The next cause of action is a Monell Claim against the city for not having tasers that function properly. The argument is that the city did not follow the proper protocol for managing the tasers before they were given to officers and taken out on the street. The tasers were not properly inspected, maintained, charged, etc., thereby causing the malfunction. The Monell Claim would be that the city failed to train and supervise the the maintenance of the taser inventory.

The third cause of action would be against TASER itself as a company. In this case, you would be arguing more like a products liability case then a civil rights case, but no matter. We would sue TASER for this claim and argue this model of taser was improperly manufactured, designed, etc., and that TASER knew or should have know the likely outcome that someone could get significantly injured as a result of the defect.

Prisoners' Rights

Prisoners’ Rights

If a corrections officer assaults an inmate, can the inmate sue the corrections officer. What are Prisoners’ Rights in these situations?

Prisoners’ rights cases are very difficult to win. However, the standard for excessive force is the same as if it would be against a police officer. Things that our lawyers look for in reviewing a case is whether the inmate was arrested and if so what is the outcome of that case. Next, we look to the injuries. Was the guard injured? If yes, did the guard get any type of medical treatment treat? Where was the injury to his hand or to his face? Was the inmate injured? How severe was the injury?

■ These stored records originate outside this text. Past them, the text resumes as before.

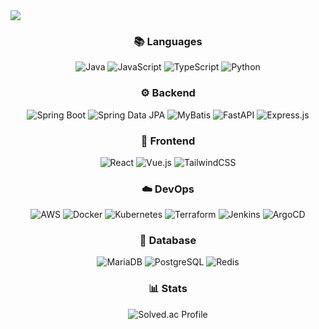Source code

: <!-- Header -->
<img src="https://capsule-render.vercel.app/api?type=waving&color=auto&height=150&section=header&text=Cho-Hyun-Seung%27s%20GitHub&fontSize=42" />

<div align="center">

  <!-- Languages -->
  <h3>📚 Languages</h3>
  
  <img alt="Java" src="https://img.shields.io/badge/Java-007396?style=flat&logo=java&logoColor=white"/>
  <img alt="JavaScript" src="https://img.shields.io/badge/JavaScript-F7DF1E?style=flat&logo=javascript&logoColor=black"/>
  <img alt="TypeScript" src="https://img.shields.io/badge/TypeScript-3178C6?style=flat&logo=typescript&logoColor=white"/>
  <img alt="Python" src="https://img.shields.io/badge/Python-3776AB?style=flat&logo=python&logoColor=white"/>
  </br>
  <!-- Backend -->
  <h3>⚙️ Backend</h3>
  <img alt="Spring Boot" src="https://img.shields.io/badge/Spring%20Boot-6DB33F?style=flat&logo=springboot&logoColor=white"/>
  <img alt="Spring Data JPA" src="https://img.shields.io/badge/Spring%20Data%20JPA-6DB33F?style=flat&logo=spring&logoColor=white"/>
  <img alt="MyBatis" src="https://img.shields.io/badge/MyBatis-000000?style=flat&logoColor=white"/>
  <img alt="FastAPI" src="https://img.shields.io/badge/FastAPI-009688?style=flat&logo=fastapi&logoColor=white"/>
  <img alt="Express.js" src="https://img.shields.io/badge/Express.js-000000?style=flat&logo=express&logoColor=white"/>
</br>
  <h3>🎨 Frontend</h3>
  <img alt="React" src="https://img.shields.io/badge/React-61DAFB?style=flat&logo=react&logoColor=black"/>
  <img alt="Vue.js" src="https://img.shields.io/badge/Vue.js-4FC08D?style=flat&logo=vue.js&logoColor=white"/>
  <img alt="TailwindCSS" src="https://img.shields.io/badge/Tailwind_CSS-38B2AC?style=flat&logo=tailwindcss&logoColor=white"/>

  </br>

  <!-- Infra & IaC -->
  <h3>☁️ DevOps</h3>
  <img alt="AWS" src="https://img.shields.io/badge/AWS-FF9900?style=flat&logo=amazonaws&logoColor=white"/>
  <img alt="Docker" src="https://img.shields.io/badge/Docker-2496ED?style=flat&logo=docker&logoColor=white"/>
  <img alt="Kubernetes" src="https://img.shields.io/badge/Kubernetes-326CE5?style=flat&logo=kubernetes&logoColor=white"/>
  <img alt="Terraform" src="https://img.shields.io/badge/Terraform-7B42BC?style=flat&logo=terraform&logoColor=white"/>
  <img alt="Jenkins" src="https://img.shields.io/badge/Jenkins-D24939?style=flat&logo=jenkins&logoColor=white"/>
  <img alt="ArgoCD" src="https://img.shields.io/badge/ArgoCD-EF7B4D?style=flat&logo=argo&logoColor=white"/>

  </br>

  <!-- DB & Cache -->
  <h3>💾 Database</h3>
  <img alt="MariaDB" src="https://img.shields.io/badge/MariaDB-003545?style=flat&logo=mariadb&logoColor=white"/>
  <img alt="PostgreSQL" src="https://img.shields.io/badge/PostgreSQL-4169E1?style=flat&logo=postgresql&logoColor=white"/>
  <img alt="Redis" src="https://img.shields.io/badge/Redis-DC382D?style=flat&logo=redis&logoColor=white"/>

  </br>

  <!-- Stats -->
  <h3>📊 Stats</h3>
  <img alt="Solved.ac Profile" src="http://mazassumnida.wtf/api/v2/generate_badge?boj=gustmd032"/><br/>

</div>
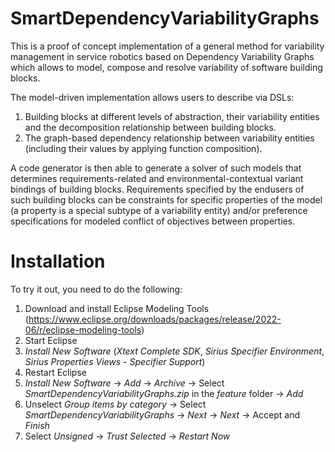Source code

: # SmartDependencyVariabilityGraphs
This is a proof of concept implementation of a general method for variability management in service robotics based on Dependency Variability Graphs which allows to model, compose and resolve variability of software building blocks.

The model-driven implementation allows users to describe via DSLs: 
1) Building blocks at different levels of abstraction, their variability entities and the decomposition relationship between building blocks.
2) The graph-based dependency relationship between variability entities (including their values by applying function composition).

A code generator is then able to generate a solver of such models that determines requirements-related and environmental-contextual variant bindings of building blocks. Requirements specified by the endusers of such building blocks can be constraints for specific properties of the model (a property is a special subtype of a variability entity) and/or preference specifications for modeled conflict of objectives between properties.  

# Installation
To try it out, you need to do the following:
1) Download and install Eclipse Modeling Tools (https://www.eclipse.org/downloads/packages/release/2022-06/r/eclipse-modeling-tools)
2) Start Eclipse
3) *Install New Software* (*Xtext Complete SDK*, *Sirius Specifier Environment*, *Sirius Properties Views - Specifier Support*)
4) Restart Eclipse
5) *Install New Software* -> *Add* -> *Archive* -> Select *SmartDependencyVariabilityGraphs.zip* in the *feature* folder -> *Add*
6) Unselect *Group items by category* -> Select *SmartDependencyVariabilityGraphs* -> *Next* -> *Next* -> Accept and *Finish*
7) Select *Unsigned* -> *Trust Selected* -> *Restart Now*
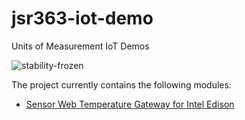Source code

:jsr363-iot-demo
=========

Units of Measurement IoT Demos

![stability-frozen](https://img.shields.io/badge/stability-locked-blue.svg)

The project currently contains the following modules:

- [Sensor Web Temperature Gateway for Intel Edison](javaone/temperature-gateway)

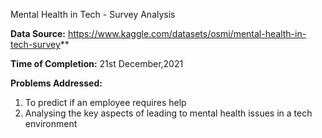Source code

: Mental Health in Tech - Survey Analysis

**Data Source:** https://www.kaggle.com/datasets/osmi/mental-health-in-tech-survey**   

**Time of Completion:** 21st December,2021  

**Problems Addressed:** 
1. To predict if an employee requires help 
2. Analysing the key aspects of leading to mental health issues in a tech environment
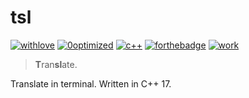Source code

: # tsl

[![withlove](https://forthebadge.com/images/badges/built-with-love.svg)](https://forthebadge.com) [![0optimized](https://forthebadge.com/images/badges/0-percent-optimized.svg)](https://forthebadge.com) [![c++](https://forthebadge.com/images/badges/made-with-c-plus-plus.svg)](https://forthebadge.com) [![forthebadge](https://forthebadge.com/images/badges/powered-by-black-magic.svg)](https://forthebadge.com) [![work](https://forthebadge.com/images/badges/it-works-why.svg)](https://forthebadge.com)

> **T**ran**sl**ate.

Translate in terminal. Written in C++ 17.
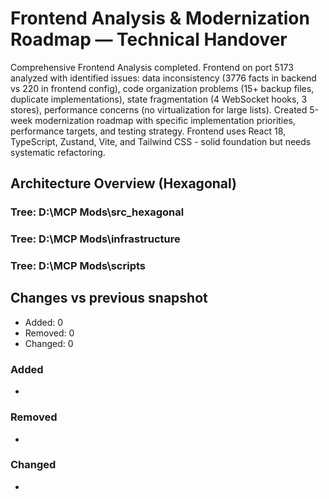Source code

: # Frontend Analysis & Modernization Roadmap — Technical Handover

Comprehensive Frontend Analysis completed. Frontend on port 5173 analyzed with identified issues: data inconsistency (3776 facts in backend vs 220 in frontend config), code organization problems (15+ backup files, duplicate implementations), state fragmentation (4 WebSocket hooks, 3 stores), performance concerns (no virtualization for large lists). Created 5-week modernization roadmap with specific implementation priorities, performance targets, and testing strategy. Frontend uses React 18, TypeScript, Zustand, Vite, and Tailwind CSS - solid foundation but needs systematic refactoring.

## Architecture Overview (Hexagonal)

### Tree: D:\MCP Mods\src_hexagonal

### Tree: D:\MCP Mods\infrastructure

### Tree: D:\MCP Mods\scripts

## Changes vs previous snapshot
- Added: 0
- Removed: 0
- Changed: 0

### Added
- <none>

### Removed
- <none>

### Changed
- <none>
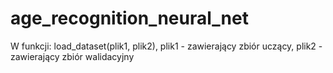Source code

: # age_recognition_neural_net

W funkcji:
load_dataset(plik1, plik2),
plik1 - zawierający zbiór uczący,
plik2 - zawierający zbiór walidacyjny 
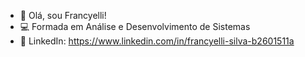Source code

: - 👋 Olá, sou Francyelli!
- 💻 Formada em Análise e Desenvolvimento de Sistemas
- 💬 LinkedIn:  https://www.linkedin.com/in/francyelli-silva-b2601511a 
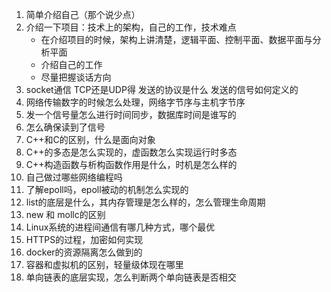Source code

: 1. 简单介绍自己（那个说少点）
2. 介绍一下项目：技术上的架构，自己的工作，技术难点
    - 在介绍项目的时候，架构上讲清楚，逻辑平面、控制平面、数据平面与分析平面
    - 介绍自己的工作
    - 尽量把握谈话方向
3. socket通信  TCP还是UDP得 发送的协议是什么  发送的信号如何定义的  
4. 网络传输数字的时候怎么处理，网络字节序与主机字节序
5. 发一个信号量怎么进行时间同步，数据库时间是谁写的
6. 怎么确保读到了信号
7. C++和C的区别，什么是面向对象
8. C++的多态是怎么实现的，虚函数怎么实现运行时多态
9. C++构造函数与析构函数作用是什么，时机是怎么样的
10. 自己做过哪些网络编程吗
11. 了解epoll吗，epoll被动的机制怎么实现的
12. list的底层是什么，其内存管理是怎么样的，怎么管理生命周期
13. new 和 mollc的区别
14. Linux系统的进程间通信有哪几种方式，哪个最优
15. HTTPS的过程，加密如何实现
16. docker的资源隔离怎么做到的
17. 容器和虚拟机的区别，轻量级体现在哪里
18. 单向链表的底层实现，怎么判断两个单向链表是否相交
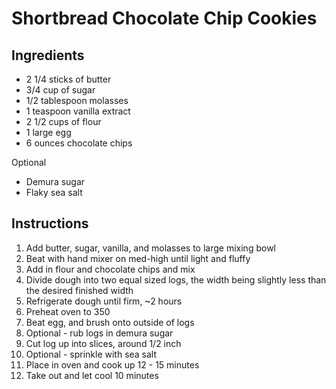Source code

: # Shortbread Chocolate Chip Cookies

## Ingredients

- 2 1/4 sticks of butter
- 3/4 cup of sugar
- 1/2 tablespoon molasses
- 1 teaspoon vanilla extract
- 2 1/2 cups of flour
- 1 large egg
- 6 ounces chocolate chips

Optional

- Demura sugar
- Flaky sea salt

## Instructions

1. Add butter, sugar, vanilla, and molasses to large mixing bowl
2. Beat with hand mixer on med-high until light and fluffy
3. Add in flour and chocolate chips and mix
4. Divide dough into two equal sized logs, the width being slightly less than the desired finished width
5. Refrigerate dough until firm, ~2 hours
6. Preheat oven to 350
7. Beat egg, and brush onto outside of logs
8. Optional - rub logs in demura sugar
9. Cut log up into slices, around 1/2 inch
10. Optional - sprinkle with sea salt
11. Place in oven and cook up 12 - 15 minutes
12. Take out and let cool 10 minutes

The analysis is just about the same as a normal police brutality case–was the amount of force used by the officer a reasonable amount of force considering the amount of force the officer was facing? If the force was too great, there is a claim.

Recently in Philadelphia, there was a great example of a prisoners’ rights case. In that example, an officer with a previous accusation of beating an inmate, was caught on tape beating another inmate. In light of recent technology, and that the CFCF (Curran Fromhold Correctional Facility) has a ton of cameras, you would think the officer would be a little smarter than to beat somebody and then have him charged with assaulting the officer.

This is a clear example of a great prisoners’ rights case, especially since it seems like the guard is not getting fired.

Malicious Prosecution

Malicious Prosecution in 42 USC 1983 Cases

What do I have to show to be successful for Malicious Prosecution in 42 USC 1983 Cases?

In these cases, the following elements must all be proved by the Plaintiff: (1) prosecution for a criminal offense; (2) instigated without probable cause; (3) with malice; (4) under a valid warrant, accusation or summons; (5) which has terminated favorably to the plaintiff; and (6) has damaged the plaintiff.

The standard may seem like a heavy burden to prove, but its not. You basically have to beat your criminal case entirely and show that you can real damages as a result of the arrest or prosecution.

An example is where you are on probation for something somewhat serious and you were fully compliant with probation and had no technical or direct violations of your probation. You are arrested for something that you did not do and charged and prosecuted. You were having an argument with an off duty cop over a parking space, and he called his fellow police officers–they arrested you for assaulting them. After the new arrest, the probation officer decides to put a detainer on you because of the new arrest. You are then held in custody on the detainer until the new open case is resolved. You didn’t do anything wrong, so you decide to demand your right to a jury trial. Because you want a jury trial, it takes a year for you to go to trial. You sit in jail for the entire year because of the detainer that was lodged against you because of your arrest. You go to trial and you are found not guilty. The day after the not guilty verdict, you are released from custody.

In the above example, you have a malicious prosecution claim. You were prosecuted for a criminal offense, there was no probable cause, the officer arrested you with malice, it was a real arrest, you won, and you sat in jail for a year.